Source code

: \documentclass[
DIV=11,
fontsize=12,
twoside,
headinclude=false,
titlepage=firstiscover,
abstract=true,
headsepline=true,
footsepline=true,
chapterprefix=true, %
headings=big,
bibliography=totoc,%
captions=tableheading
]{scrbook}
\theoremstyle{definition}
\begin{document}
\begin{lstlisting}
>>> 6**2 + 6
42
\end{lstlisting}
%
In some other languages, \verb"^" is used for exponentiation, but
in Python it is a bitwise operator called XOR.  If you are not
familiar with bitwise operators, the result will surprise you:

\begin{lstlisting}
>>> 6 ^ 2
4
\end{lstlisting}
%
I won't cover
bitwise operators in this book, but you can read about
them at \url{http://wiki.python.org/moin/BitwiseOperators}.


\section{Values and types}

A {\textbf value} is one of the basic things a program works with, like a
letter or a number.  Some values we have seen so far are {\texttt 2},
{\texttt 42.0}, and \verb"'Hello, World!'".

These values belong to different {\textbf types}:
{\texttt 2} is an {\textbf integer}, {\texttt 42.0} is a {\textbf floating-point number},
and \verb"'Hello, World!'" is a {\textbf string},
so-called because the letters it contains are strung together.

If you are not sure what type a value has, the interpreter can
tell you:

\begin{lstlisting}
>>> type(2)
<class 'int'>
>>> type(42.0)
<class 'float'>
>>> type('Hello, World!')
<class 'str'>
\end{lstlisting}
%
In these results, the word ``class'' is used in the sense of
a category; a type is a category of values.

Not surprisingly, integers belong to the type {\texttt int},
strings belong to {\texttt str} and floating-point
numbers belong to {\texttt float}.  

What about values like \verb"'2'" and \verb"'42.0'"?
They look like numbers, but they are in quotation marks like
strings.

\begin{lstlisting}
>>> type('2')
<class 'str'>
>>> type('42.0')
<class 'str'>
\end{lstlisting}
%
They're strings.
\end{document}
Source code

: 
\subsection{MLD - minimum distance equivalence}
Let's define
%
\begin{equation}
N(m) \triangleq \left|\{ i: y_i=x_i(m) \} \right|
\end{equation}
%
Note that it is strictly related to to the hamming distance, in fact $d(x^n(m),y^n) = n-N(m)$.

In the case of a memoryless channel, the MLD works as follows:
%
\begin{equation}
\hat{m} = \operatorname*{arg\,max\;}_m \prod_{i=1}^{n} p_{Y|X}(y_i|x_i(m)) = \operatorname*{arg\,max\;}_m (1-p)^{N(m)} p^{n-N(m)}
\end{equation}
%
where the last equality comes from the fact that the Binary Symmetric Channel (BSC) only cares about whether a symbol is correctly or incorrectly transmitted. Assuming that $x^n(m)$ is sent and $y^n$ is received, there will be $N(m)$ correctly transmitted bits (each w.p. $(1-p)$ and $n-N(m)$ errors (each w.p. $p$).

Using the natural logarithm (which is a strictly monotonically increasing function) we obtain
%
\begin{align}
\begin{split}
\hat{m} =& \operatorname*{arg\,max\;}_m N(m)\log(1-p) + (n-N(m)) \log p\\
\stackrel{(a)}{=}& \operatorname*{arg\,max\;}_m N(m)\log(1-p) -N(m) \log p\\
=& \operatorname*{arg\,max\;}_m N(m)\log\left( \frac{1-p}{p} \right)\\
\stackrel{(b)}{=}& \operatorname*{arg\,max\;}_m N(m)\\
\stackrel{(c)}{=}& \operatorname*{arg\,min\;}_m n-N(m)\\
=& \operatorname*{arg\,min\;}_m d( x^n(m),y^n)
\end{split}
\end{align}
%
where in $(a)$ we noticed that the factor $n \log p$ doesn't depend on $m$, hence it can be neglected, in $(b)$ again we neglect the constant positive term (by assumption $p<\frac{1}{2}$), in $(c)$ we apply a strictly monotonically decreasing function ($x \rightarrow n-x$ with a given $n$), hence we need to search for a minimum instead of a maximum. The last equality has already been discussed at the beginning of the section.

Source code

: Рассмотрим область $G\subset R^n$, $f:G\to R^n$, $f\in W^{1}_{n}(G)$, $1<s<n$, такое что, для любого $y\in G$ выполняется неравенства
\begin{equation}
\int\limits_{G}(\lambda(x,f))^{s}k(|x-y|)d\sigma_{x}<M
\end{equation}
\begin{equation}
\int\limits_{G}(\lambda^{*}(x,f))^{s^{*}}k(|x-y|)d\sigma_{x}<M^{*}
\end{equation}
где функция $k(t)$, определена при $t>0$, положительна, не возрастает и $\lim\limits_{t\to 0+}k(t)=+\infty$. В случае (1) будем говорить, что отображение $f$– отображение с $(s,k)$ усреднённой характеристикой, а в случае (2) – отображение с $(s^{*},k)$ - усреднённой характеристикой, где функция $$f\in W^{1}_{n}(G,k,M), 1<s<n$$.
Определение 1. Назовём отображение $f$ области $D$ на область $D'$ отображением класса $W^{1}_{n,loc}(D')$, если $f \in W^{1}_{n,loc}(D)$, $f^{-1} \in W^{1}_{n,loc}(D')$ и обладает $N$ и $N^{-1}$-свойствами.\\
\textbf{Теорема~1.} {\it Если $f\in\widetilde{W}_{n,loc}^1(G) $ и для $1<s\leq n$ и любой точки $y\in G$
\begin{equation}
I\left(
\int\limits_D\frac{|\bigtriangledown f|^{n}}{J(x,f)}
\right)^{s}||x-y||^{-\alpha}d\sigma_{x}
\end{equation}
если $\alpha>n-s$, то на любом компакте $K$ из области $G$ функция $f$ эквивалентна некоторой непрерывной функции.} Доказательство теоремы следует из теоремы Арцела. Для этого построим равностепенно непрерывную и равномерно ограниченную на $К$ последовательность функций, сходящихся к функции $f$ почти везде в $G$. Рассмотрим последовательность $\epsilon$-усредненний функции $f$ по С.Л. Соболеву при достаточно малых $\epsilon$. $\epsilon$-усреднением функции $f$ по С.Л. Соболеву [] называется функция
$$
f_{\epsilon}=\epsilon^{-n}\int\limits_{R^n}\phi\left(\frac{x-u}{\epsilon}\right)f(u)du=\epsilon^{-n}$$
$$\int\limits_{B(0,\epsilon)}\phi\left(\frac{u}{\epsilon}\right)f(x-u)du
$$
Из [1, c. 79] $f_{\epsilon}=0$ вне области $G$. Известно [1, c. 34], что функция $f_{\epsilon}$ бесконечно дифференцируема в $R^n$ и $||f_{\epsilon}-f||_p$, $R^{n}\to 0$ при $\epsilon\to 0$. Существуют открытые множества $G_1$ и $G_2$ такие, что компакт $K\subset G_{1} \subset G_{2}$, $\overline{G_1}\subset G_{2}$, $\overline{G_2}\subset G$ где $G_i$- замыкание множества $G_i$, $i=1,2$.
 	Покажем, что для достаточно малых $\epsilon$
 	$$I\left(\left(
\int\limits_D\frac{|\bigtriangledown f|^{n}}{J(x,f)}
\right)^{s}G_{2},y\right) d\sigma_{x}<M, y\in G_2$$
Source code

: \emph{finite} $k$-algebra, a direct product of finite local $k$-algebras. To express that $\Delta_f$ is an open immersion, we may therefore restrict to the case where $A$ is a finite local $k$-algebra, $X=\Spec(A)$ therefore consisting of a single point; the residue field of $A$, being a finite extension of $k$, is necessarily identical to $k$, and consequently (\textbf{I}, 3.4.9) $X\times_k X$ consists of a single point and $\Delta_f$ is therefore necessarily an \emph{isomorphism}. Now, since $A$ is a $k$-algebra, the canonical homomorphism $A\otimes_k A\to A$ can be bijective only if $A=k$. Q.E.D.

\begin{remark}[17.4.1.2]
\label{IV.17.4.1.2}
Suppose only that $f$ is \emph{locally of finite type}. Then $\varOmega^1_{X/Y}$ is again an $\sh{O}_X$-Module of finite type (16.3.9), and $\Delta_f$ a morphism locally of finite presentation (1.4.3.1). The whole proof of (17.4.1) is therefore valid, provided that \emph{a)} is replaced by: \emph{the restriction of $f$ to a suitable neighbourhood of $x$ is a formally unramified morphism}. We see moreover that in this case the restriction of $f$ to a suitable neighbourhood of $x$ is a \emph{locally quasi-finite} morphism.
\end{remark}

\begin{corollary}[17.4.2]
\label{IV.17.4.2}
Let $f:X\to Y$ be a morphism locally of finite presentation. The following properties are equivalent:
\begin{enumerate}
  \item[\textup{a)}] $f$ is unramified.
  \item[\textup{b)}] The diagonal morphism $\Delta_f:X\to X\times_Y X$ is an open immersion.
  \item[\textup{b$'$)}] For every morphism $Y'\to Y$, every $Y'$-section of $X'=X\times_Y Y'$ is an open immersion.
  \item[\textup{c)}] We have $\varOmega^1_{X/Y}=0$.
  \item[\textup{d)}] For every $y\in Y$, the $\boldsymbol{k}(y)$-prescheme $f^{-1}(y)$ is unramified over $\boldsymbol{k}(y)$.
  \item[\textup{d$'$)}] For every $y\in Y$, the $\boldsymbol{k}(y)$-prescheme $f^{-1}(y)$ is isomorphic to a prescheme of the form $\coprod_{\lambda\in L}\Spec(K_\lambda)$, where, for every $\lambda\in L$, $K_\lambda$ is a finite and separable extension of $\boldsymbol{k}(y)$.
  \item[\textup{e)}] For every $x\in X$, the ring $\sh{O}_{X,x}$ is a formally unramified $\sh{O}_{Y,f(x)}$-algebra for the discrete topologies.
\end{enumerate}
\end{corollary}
◇ ◇ ◇ ◇ ◇
* Problem statement:
Give only a number, the count of lines above that include the string "World".

* Result of the exercise:
3